*EXERCISE OBJECTIVE*. The lines you return must be all those in the data that hold the string "devkitarm".

[Dataset entries]
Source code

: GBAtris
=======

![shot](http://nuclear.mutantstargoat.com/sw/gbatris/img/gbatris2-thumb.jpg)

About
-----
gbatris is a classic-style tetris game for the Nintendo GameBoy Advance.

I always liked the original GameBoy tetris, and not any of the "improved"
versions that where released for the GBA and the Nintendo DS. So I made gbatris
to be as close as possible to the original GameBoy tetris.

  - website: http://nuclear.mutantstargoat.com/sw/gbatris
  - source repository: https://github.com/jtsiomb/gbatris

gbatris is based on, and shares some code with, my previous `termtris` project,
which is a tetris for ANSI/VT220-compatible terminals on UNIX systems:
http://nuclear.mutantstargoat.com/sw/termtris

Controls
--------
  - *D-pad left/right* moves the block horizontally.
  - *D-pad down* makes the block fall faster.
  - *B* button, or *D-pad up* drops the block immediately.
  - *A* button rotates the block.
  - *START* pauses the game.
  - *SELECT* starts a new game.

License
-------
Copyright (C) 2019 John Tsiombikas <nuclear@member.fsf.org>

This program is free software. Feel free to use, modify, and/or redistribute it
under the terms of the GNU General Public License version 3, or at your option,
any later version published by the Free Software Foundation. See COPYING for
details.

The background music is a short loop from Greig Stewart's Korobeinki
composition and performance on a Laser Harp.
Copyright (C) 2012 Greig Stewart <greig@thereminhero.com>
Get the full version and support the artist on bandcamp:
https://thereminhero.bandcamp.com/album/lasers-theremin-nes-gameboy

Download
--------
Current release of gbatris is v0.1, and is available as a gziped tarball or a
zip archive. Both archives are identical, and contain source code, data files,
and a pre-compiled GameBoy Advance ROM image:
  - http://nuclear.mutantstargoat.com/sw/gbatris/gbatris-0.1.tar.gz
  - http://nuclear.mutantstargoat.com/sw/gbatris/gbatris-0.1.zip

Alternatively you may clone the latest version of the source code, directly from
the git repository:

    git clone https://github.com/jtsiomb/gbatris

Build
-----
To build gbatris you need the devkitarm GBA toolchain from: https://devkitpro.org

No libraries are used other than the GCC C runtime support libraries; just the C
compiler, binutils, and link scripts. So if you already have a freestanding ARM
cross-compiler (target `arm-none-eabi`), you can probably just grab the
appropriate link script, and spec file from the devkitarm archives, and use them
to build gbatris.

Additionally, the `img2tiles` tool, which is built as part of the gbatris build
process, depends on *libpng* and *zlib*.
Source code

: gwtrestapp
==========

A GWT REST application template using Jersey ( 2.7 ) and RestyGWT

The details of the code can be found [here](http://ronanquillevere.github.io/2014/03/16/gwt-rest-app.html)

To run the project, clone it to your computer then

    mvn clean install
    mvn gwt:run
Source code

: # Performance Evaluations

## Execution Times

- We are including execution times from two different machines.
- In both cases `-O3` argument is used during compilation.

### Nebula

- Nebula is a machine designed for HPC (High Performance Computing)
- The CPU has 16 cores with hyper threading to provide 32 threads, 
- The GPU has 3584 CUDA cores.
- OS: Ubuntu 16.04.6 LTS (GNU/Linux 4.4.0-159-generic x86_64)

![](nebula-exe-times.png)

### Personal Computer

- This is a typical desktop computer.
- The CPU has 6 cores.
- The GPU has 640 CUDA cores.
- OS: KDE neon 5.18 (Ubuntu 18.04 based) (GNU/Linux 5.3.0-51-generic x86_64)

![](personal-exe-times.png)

*WRITTEN RESPONSE*.
To build gbatris you need the devkitarm GBA toolchain from: https://devkitpro.org
appropriate link script, and spec file from the devkitarm archives, and use them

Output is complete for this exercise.